(Beginning of Data provided)
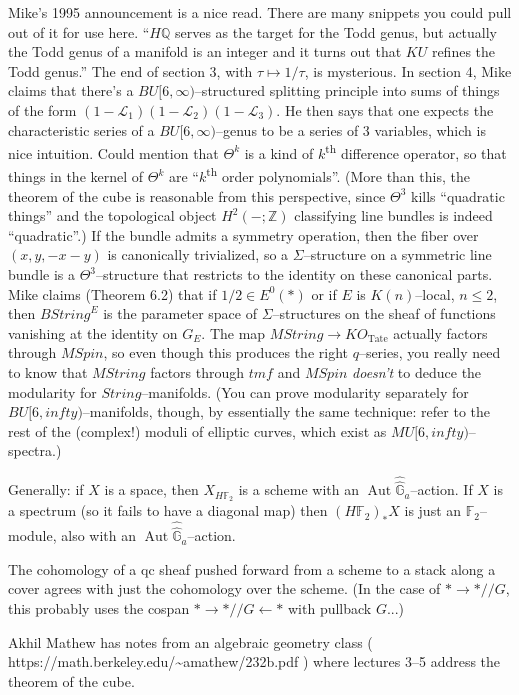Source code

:\documentclass[12pt]{book}
\newcommand{\Z}{\mathbb Z}
\newcommand{\F}{\mathbb F}
\newcommand{\G}{\widehat{\mathbb G}}
\newcommand{\Q}{\mathbb{Q}}
\renewcommand{\L}{\mathcal{L}}
\newcommand{\<}{\langle}
\renewcommand{\>}{\rangle}
\newcommand{\mmod}{/\!\!/}
\renewcommand{\th}{\textsuperscript{th}}
\newcommand{\Spin}{\mathit{Spin}}
\newcommand{\String}{\mathit{String}}
\newcommand{\tmf}{\mathit{tmf}}
\newcommand{\Tate}{\mathrm{Tate}}
\DeclareMathOperator{\Aut}{Aut}
\numberwithin{equation}{section}
\theoremstyle{plain}
\theoremstyle{definition}
\theoremstyle{remark}
\begin{document}
Mike's 1995 announcement is a nice read. There are many snippets you could pull out of it for use here. ``$H\Q$ serves as the target for the Todd genus, but actually the Todd genus of a manifold is an integer and it turns out that $KU$ refines the Todd genus.''  The end of section 3, with $\tau \mapsto 1/\tau$, is mysterious.  In section 4, Mike claims that there's a $BU[6, \infty)$--structured splitting principle into sums of things of the form $(1 - \L_1)(1 - \L_2)(1 - \L_3)$.  He then says that one expects the characteristic series of a $BU[6, \infty)$--genus to be a series of $3$ variables, which is nice intuition.  Could mention that $\Theta^k$ is a kind of $k${\th} difference operator, so that things in the kernel of $\Theta^k$ are ``$k${\th} order polynomials''.  (More than this, the theorem of the cube is reasonable from this perspective, since $\Theta^3$ kills ``quadratic things'' and the topological object $H^2(-; \Z)$ classifying line bundles is indeed ``quadratic''.)  If the bundle admits a symmetry operation, then the fiber over $(x, y, -x-y)$ is canonically trivialized, so a $\Sigma$--structure on a symmetric line bundle is a $\Theta^3$--structure that restricts to the identity on these canonical parts.  Mike claims (Theorem 6.2) that if $1/2 \in E^0(*)$ or if $E$ is $K(n)$--local, $n \le 2$, then $B\String^E$ is the parameter space of $\Sigma$--structures on the sheaf of functions vanishing at the identity on $G_E$.  The map $M\String \to KO_{\Tate}$ actually factors through $M\Spin$, so even though this produces the right $q$--series, you really need to know that $M\String$ factors through $\tmf$ and $M\Spin$ \emph{doesn't} to deduce the modularity for $\String$--manifolds.  (You can prove modularity separately for $BU[6, infty)$--manifolds, though, by essentially the same technique: refer to the rest of the (complex!) moduli of elliptic curves, which exist as $MU[6, infty)$--spectra.)

Generally: if $X$ is a space, then $X_{H\F_2}$ is a scheme with an $\Aut \widehat \G_a$--action. If $X$ is a spectrum (so it fails to have a diagonal map) then $(H\F_2)_* X$ is just an $\F_2$--module, also with an $\Aut \widehat \G_a$--action.

The cohomology of a qc sheaf pushed forward from a scheme to a stack along a cover agrees with just the cohomology over the scheme. (In the case of $* \to * \mmod G$, this probably uses the cospan $* \to * \mmod G \leftarrow *$ with pullback $G$...)

Akhil Mathew has notes from an algebraic geometry class ( https://math.berkeley.edu/{\textasciitilde}amathew/232b.pdf ) where lectures 3--5 address the theorem of the cube.
\end{document}
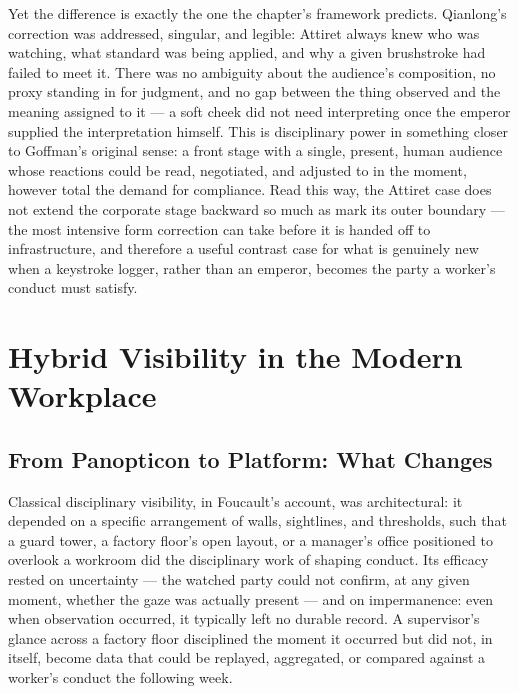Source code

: \documentclass[10pt]{article}
\begin{document}
Yet the difference is exactly the one the chapter's framework predicts. Qianlong's correction was addressed, singular, and legible: Attiret always knew who was watching, what standard was being applied, and why a given brushstroke had failed to meet it. There was no ambiguity about the audience's composition, no proxy standing in for judgment, and no gap between the thing observed and the meaning assigned to it --- a soft cheek did not need interpreting once the emperor supplied the interpretation himself. This is disciplinary power in something closer to Goffman's original sense: a front stage with a single, present, human audience whose reactions could be read, negotiated, and adjusted to in the moment, however total the demand for compliance. Read this way, the Attiret case does not extend the corporate stage backward so much as mark its outer boundary --- the most intensive form correction can take before it is handed off to infrastructure, and therefore a useful contrast case for what is genuinely new when a keystroke logger, rather than an emperor, becomes the party a worker's conduct must satisfy.

\section{Hybrid Visibility in the Modern Workplace}

\subsection{From Panopticon to Platform: What Changes}

Classical disciplinary visibility, in Foucault's account, was architectural: it depended on a specific arrangement of walls, sightlines, and thresholds, such that a guard tower, a factory floor's open layout, or a manager's office positioned to overlook a workroom did the disciplinary work of shaping conduct. Its efficacy rested on uncertainty --- the watched party could not confirm, at any given moment, whether the gaze was actually present --- and on impermanence: even when observation occurred, it typically left no durable record. A supervisor's glance across a factory floor disciplined the moment it occurred but did not, in itself, become data that could be replayed, aggregated, or compared against a worker's conduct the following week.
\end{document}
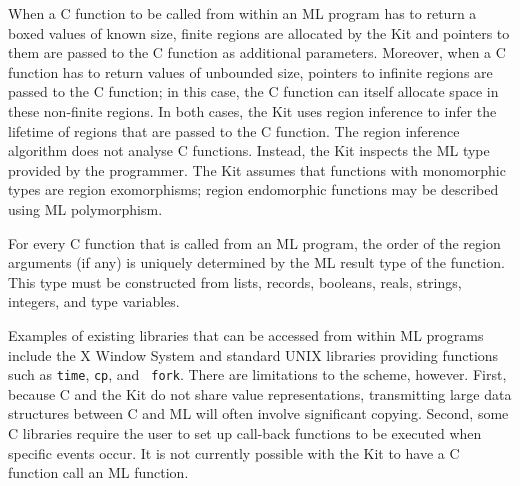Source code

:\documentclass[12pt]{book}
\begin{document}
When a C function to be called from within an ML program has to return
a boxed values of known size, finite regions are allocated by the Kit
and pointers to them are passed to the C function as additional
parameters. Moreover, when a C function has to return values of
unbounded size, pointers to infinite regions are passed to the C
function; in this case, the C function can itself allocate space in
these non-finite regions. In both cases, the Kit uses region inference
to infer the lifetime of regions that are passed to the C function.
The region inference algorithm does not analyse C functions. Instead,
the Kit inspects the ML type provided by the programmer. The Kit
assumes that functions with monomorphic types are region exomorphisms; region
endomorphic functions may be described using ML polymorphism.

For every C function that is called from an ML program, the order of the
region arguments (if any) is uniquely determined by the ML result type
of the function.  This type must be constructed from lists, records,
booleans, reals, strings, integers, and type variables.


Examples of existing libraries that can be accessed from within ML
programs include the X Window System and standard UNIX libraries
providing functions such as {\tt time}, {\tt cp}, and {\tt
fork}. There are limitations to the scheme, however. First, because C
and the Kit do not share value representations, transmitting large
data structures between C and ML will often involve significant
copying. Second, some C libraries require the user to set up
call-back functions to be executed when
specific events occur. It is not currently possible with the Kit to
have a C function call an ML function.

\end{document}
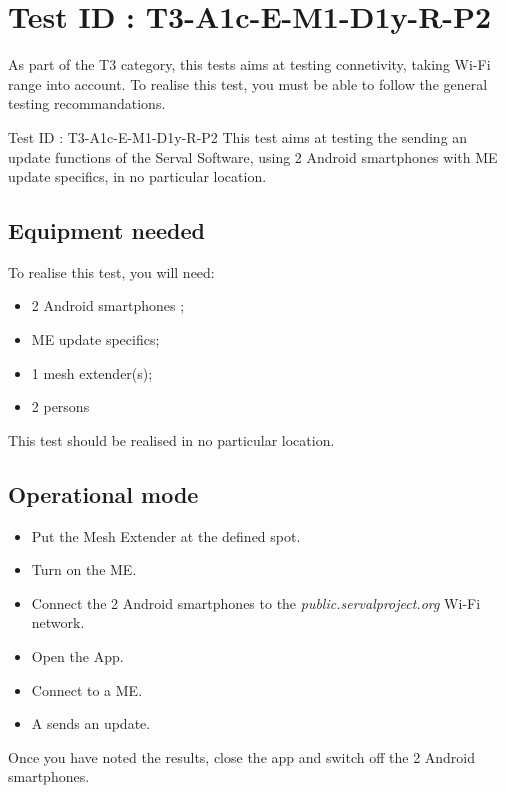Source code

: \documentclass[oneside]{book}
\begin{document}
\section{Test ID : T3-A1c-E-M1-D1y-R-P2}
\begin{itshape}
As part of the T3 category, this tests aims at testing connetivity, taking Wi-Fi range into account.
To realise this test, you must be able to follow the general testing recommandations.
\end{itshape}
\newline
Test ID : T3-A1c-E-M1-D1y-R-P2
 This test aims at testing the sending an update functions of the Serval Software, using 2 Android smartphones with ME update specifics, in no particular location.
\subsection{Equipment needed} To realise this test, you will need:
\begin{itemize}
\item 2 Android smartphones ;
\item ME update specifics;
\item 1 mesh extender(s);
\item 2 persons
\end{itemize}
This test should be realised in no particular location.
\subsection{Operational mode} \begin{itemize}
\item Put the Mesh Extender at the defined spot.
\item Turn on the ME.
\item Connect the 2 Android smartphones to the \emph{public.servalproject.org} Wi-Fi network.
\item Open the App.
\item Connect to a ME.
\item A sends an update.
\end{itemize}
Once you have noted the results, close the app and switch off the 2 Android smartphones.
\end{document}
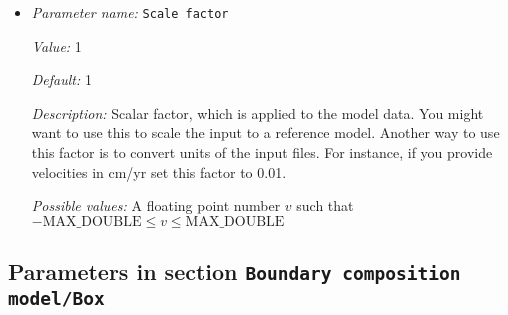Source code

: \begin{itemize}
{\it Value:} 0


{\it Default:} 0


{\it Description:} Number of the first velocity file to be loaded when the model time is larger than `First velocity file model time'.


{\it Possible values:} An integer $n$ such that $-2147483648\leq n \leq 2147483647$
\item {\it Parameter name:} {\tt Scale factor}
\label{parameters:Boundary composition model/Ascii data model/Scale factor}
\label{parameters:Boundary_20composition_20model/Ascii_20data_20model/Scale_20factor}


{\it Value:} 1


{\it Default:} 1


{\it Description:} Scalar factor, which is applied to the model data. You might want to use this to scale the input to a reference model. Another way to use this factor is to convert units of the input files. For instance, if you provide velocities in cm/yr set this factor to 0.01.


{\it Possible values:} A floating point number $v$ such that $-\text{MAX\_DOUBLE} \leq v \leq \text{MAX\_DOUBLE}$
\end{itemize}

\subsection{Parameters in section \tt Boundary composition model/Box}
\label{parameters:Boundary_20composition_20model/Box}


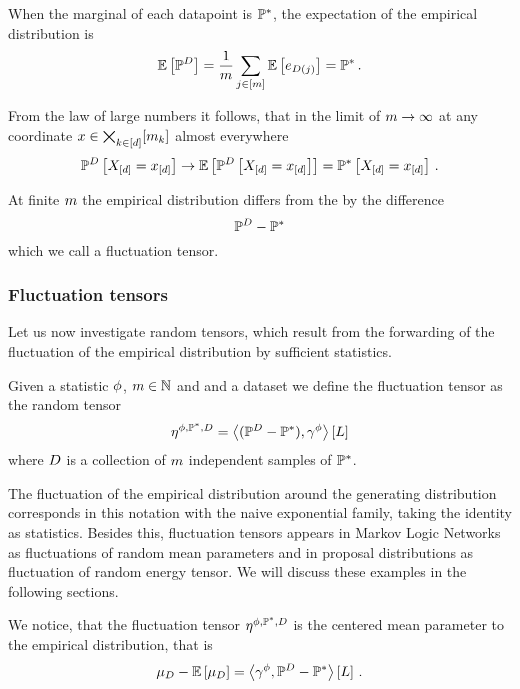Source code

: When the marginal of each datapoint is $\mathbb{P}^*$, the expectation of the empirical distribution is
\begin{align*}
	\mathbb{E}\left[\mathbb{P}^{D}\right] 
	= \frac{1}{m} \sum_{j\in[m]}  \mathbb{E}\left[e_{D(j)}\right]
	= \mathbb{P}^* \, . 
\end{align*}

From the law of large numbers it follows, that in the limit of $m\rightarrow\infty$ at any coordinate $x\in\bigtimes_{k\in[d]}[m_{k}]$ almost everywhere
	\[ \mathbb{P}^{D}\left[X_{[d]}=x_{[d]}\right] \rightarrow \mathbb{E}\left[\mathbb{P}^{D}\left[X_{[d]}=x_{[d]}\right]\right] =  \mathbb{P}^*\left[X_{[d]}=x_{[d]}\right] \, . \]

At finite $m$ the empirical distribution differs from the by the difference
	\[ \mathbb{P}^{D} - \mathbb{P}^* \]
which we call a fluctuation tensor.


\subsubsection{Fluctuation tensors}

Let us now investigate random tensors, which result from the forwarding of the fluctuation of the empirical distribution by sufficient statistics.

\begin{definition}
	Given a statistic $\phi$, $m\in\mathbb{N}$ and and a dataset we define the fluctuation tensor as the random tensor
		\[ \eta^{\phi,\mathbb{P}^*,D} = \left\langle (\mathbb{P}^{D}-\mathbb{P}^*),\gamma^{\phi}\right\rangle \left[ L \right] \]
	where $D$ is a collection of $m$ independent samples of $\mathbb{P}^*$.
\end{definition}

The fluctuation of the empirical distribution around the generating distribution corresponds in this notation with the naive exponential family, taking the identity as statistics.
Besides this, fluctuation tensors appears in Markov Logic Networks as fluctuations of random mean parameters and in proposal distributions as fluctuation of random energy tensor.
We will discuss these examples in the following sections.


We notice, that the fluctuation tensor $\eta^{\phi,\mathbb{P}^*,D}$ is the centered mean parameter to the empirical distribution, that is
\begin{align*}
	\mu_{D} - \mathbb{E}\left[\mu_{D}\right] =  \left\langle \gamma^{\phi},\mathbb{P}^{D}-\mathbb{P}^*\right\rangle \left[ L \right] \, . 
\end{align*}


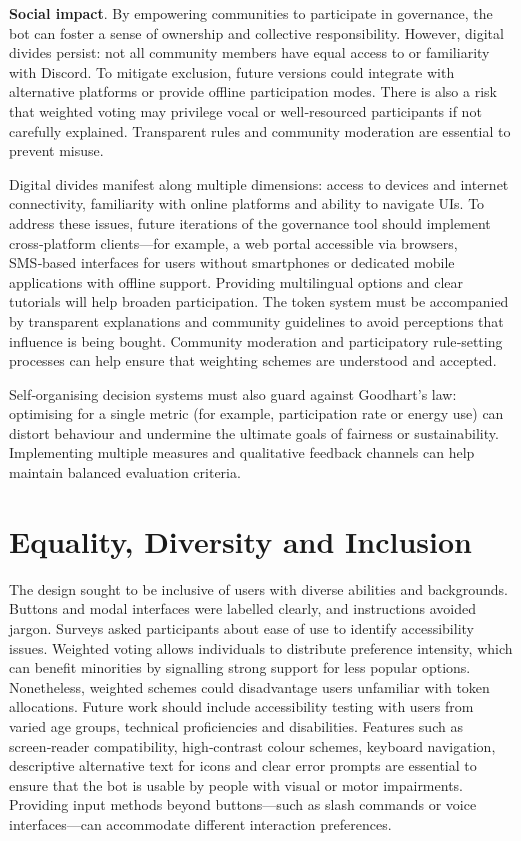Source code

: \textbf{Social impact}.  By empowering communities to participate in
governance, the bot can foster a sense of ownership and collective
responsibility.  However, digital divides persist: not all community
members have equal access to or familiarity with Discord.  To mitigate
exclusion, future versions could integrate with alternative platforms or
provide offline participation modes.  There is also a risk that weighted
voting may privilege vocal or well‑resourced participants if not carefully
explained.  Transparent rules and community moderation are essential to
prevent misuse.

Digital divides manifest along multiple dimensions: access to devices and
internet connectivity, familiarity with online platforms and ability to
navigate UIs.  To address these issues, future iterations of
the governance tool should implement cross‑platform clients—for example,
a web portal accessible via browsers, SMS‑based interfaces for users
without smartphones or dedicated mobile applications with offline
support.  Providing multilingual options and clear tutorials will help
broaden participation.  The token system must be accompanied by
transparent explanations and community guidelines to avoid perceptions
that influence is being bought.  Community moderation and participatory
rule‑setting processes can help ensure that weighting schemes are
understood and accepted.

Self‑organising decision systems must also guard against Goodhart’s
law: optimising for a single metric (for example, participation rate
or energy use) can distort behaviour and undermine the ultimate goals of
fairness or sustainability.  Implementing multiple measures and
qualitative feedback channels can help maintain balanced evaluation
criteria.

\section{Equality, Diversity and Inclusion}

The design sought to be inclusive of users with diverse abilities and
backgrounds.  Buttons and modal interfaces were labelled clearly, and
instructions avoided jargon.  Surveys asked participants about ease of
use to identify accessibility issues.  Weighted voting allows
individuals to distribute preference intensity, which can benefit
minorities by signalling strong support for less popular options.
Nonetheless, weighted schemes could disadvantage users unfamiliar with
token allocations.  Future work should include accessibility testing
with users from varied age groups, technical proficiencies and
disabilities.  Features such as screen‑reader compatibility, high‑contrast
colour schemes, keyboard navigation, descriptive alternative text for
icons and clear error prompts are essential to ensure that the bot is
usable by people with visual or motor impairments.  Providing input
methods beyond buttons—such as slash commands or voice interfaces—can
accommodate different interaction preferences.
(End of Data provided)
» Your instructions: Retrieve each line of the data in which the word "input" can be found.

» Solved exercise:
{\it Description:} Scalar factor, which is applied to the model data. You might want to use this to scale the input to a reference model. Another way to use this factor is to convert units of the input files. For instance, if you provide velocities in cm/yr set this factor to 0.01.
usable by people with visual or motor impairments.  Providing input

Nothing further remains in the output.